TASK PROMPT:
A faithful copy of each record is required, minus the images.

GIVEN RECORDS:
==============================

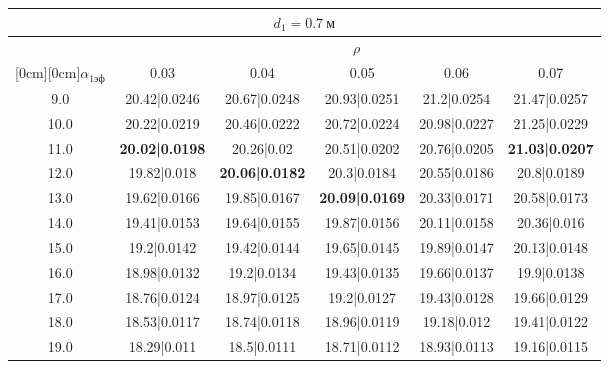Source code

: \documentclass[20pt]{article}
\begin{document}
\begin{center}
\begin{tabular}{c|ccccc}
\hline
	\multicolumn{6}{c}{$d_{1}=0.7 \ м$} \\
\hline
	 & \multicolumn{5}{|c}{$\rho$} \\
	\cline{2-6}
	\raisebox{1.5ex}[0cm][0cm]{$\alpha_{1эф}$} & 0.03 & 0.04 & 0.05 & 0.06 & 0.07\\
\hline
	9.0 & 	20.42|0.0246 & 	20.67|0.0248 & 	20.93|0.0251 & 	21.2|0.0254 & 	21.47|0.0257\\
	10.0 & 	20.22|0.0219 & 	20.46|0.0222 & 	20.72|0.0224 & 	20.98|0.0227 & 	21.25|0.0229\\
	11.0 & 	\textbf{20.02|0.0198} & 	20.26|0.02 & 	20.51|0.0202 & 	20.76|0.0205 & 	\textbf{21.03|0.0207}\\
	12.0 & 	19.82|0.018 & 	\textbf{20.06|0.0182} & 	20.3|0.0184 & 	20.55|0.0186 & 	20.8|0.0189\\
	13.0 & 	19.62|0.0166 & 	19.85|0.0167 & 	\textbf{20.09|0.0169} & 	20.33|0.0171 & 	20.58|0.0173\\
	14.0 & 	19.41|0.0153 & 	19.64|0.0155 & 	19.87|0.0156 & 	20.11|0.0158 & 	20.36|0.016\\
	15.0 & 	19.2|0.0142 & 	19.42|0.0144 & 	19.65|0.0145 & 	19.89|0.0147 & 	20.13|0.0148\\
	16.0 & 	18.98|0.0132 & 	19.2|0.0134 & 	19.43|0.0135 & 	19.66|0.0137 & 	19.9|0.0138\\
	17.0 & 	18.76|0.0124 & 	18.97|0.0125 & 	19.2|0.0127 & 	19.43|0.0128 & 	19.66|0.0129\\
	18.0 & 	18.53|0.0117 & 	18.74|0.0118 & 	18.96|0.0119 & 	19.18|0.012 & 	19.41|0.0122\\
	19.0 & 	18.29|0.011 & 	18.5|0.0111 & 	18.71|0.0112 & 	18.93|0.0113 & 	19.16|0.0115\\
\end{tabular}


\end{center}
\end{document}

==============================

RESULT:
Source code

: \documentclass[20pt]{article}
\begin{document}
\begin{center}
\begin{tabular}{c|ccccc}
\hline
	\multicolumn{6}{c}{$d_{1}=0.7 \ м$} \\
\hline
	 & \multicolumn{5}{|c}{$\rho$} \\
	\cline{2-6}
	\raisebox{1.5ex}[0cm][0cm]{$\alpha_{1эф}$} & 0.03 & 0.04 & 0.05 & 0.06 & 0.07\\
\hline
	9.0 & 	20.42|0.0246 & 	20.67|0.0248 & 	20.93|0.0251 & 	21.2|0.0254 & 	21.47|0.0257\\
	10.0 & 	20.22|0.0219 & 	20.46|0.0222 & 	20.72|0.0224 & 	20.98|0.0227 & 	21.25|0.0229\\
	11.0 & 	\textbf{20.02|0.0198} & 	20.26|0.02 & 	20.51|0.0202 & 	20.76|0.0205 & 	\textbf{21.03|0.0207}\\
	12.0 & 	19.82|0.018 & 	\textbf{20.06|0.0182} & 	20.3|0.0184 & 	20.55|0.0186 & 	20.8|0.0189\\
	13.0 & 	19.62|0.0166 & 	19.85|0.0167 & 	\textbf{20.09|0.0169} & 	20.33|0.0171 & 	20.58|0.0173\\
	14.0 & 	19.41|0.0153 & 	19.64|0.0155 & 	19.87|0.0156 & 	20.11|0.0158 & 	20.36|0.016\\
	15.0 & 	19.2|0.0142 & 	19.42|0.0144 & 	19.65|0.0145 & 	19.89|0.0147 & 	20.13|0.0148\\
	16.0 & 	18.98|0.0132 & 	19.2|0.0134 & 	19.43|0.0135 & 	19.66|0.0137 & 	19.9|0.0138\\
	17.0 & 	18.76|0.0124 & 	18.97|0.0125 & 	19.2|0.0127 & 	19.43|0.0128 & 	19.66|0.0129\\
	18.0 & 	18.53|0.0117 & 	18.74|0.0118 & 	18.96|0.0119 & 	19.18|0.012 & 	19.41|0.0122\\
	19.0 & 	18.29|0.011 & 	18.5|0.0111 & 	18.71|0.0112 & 	18.93|0.0113 & 	19.16|0.0115\\
\end{tabular}


\end{center}
\end{document}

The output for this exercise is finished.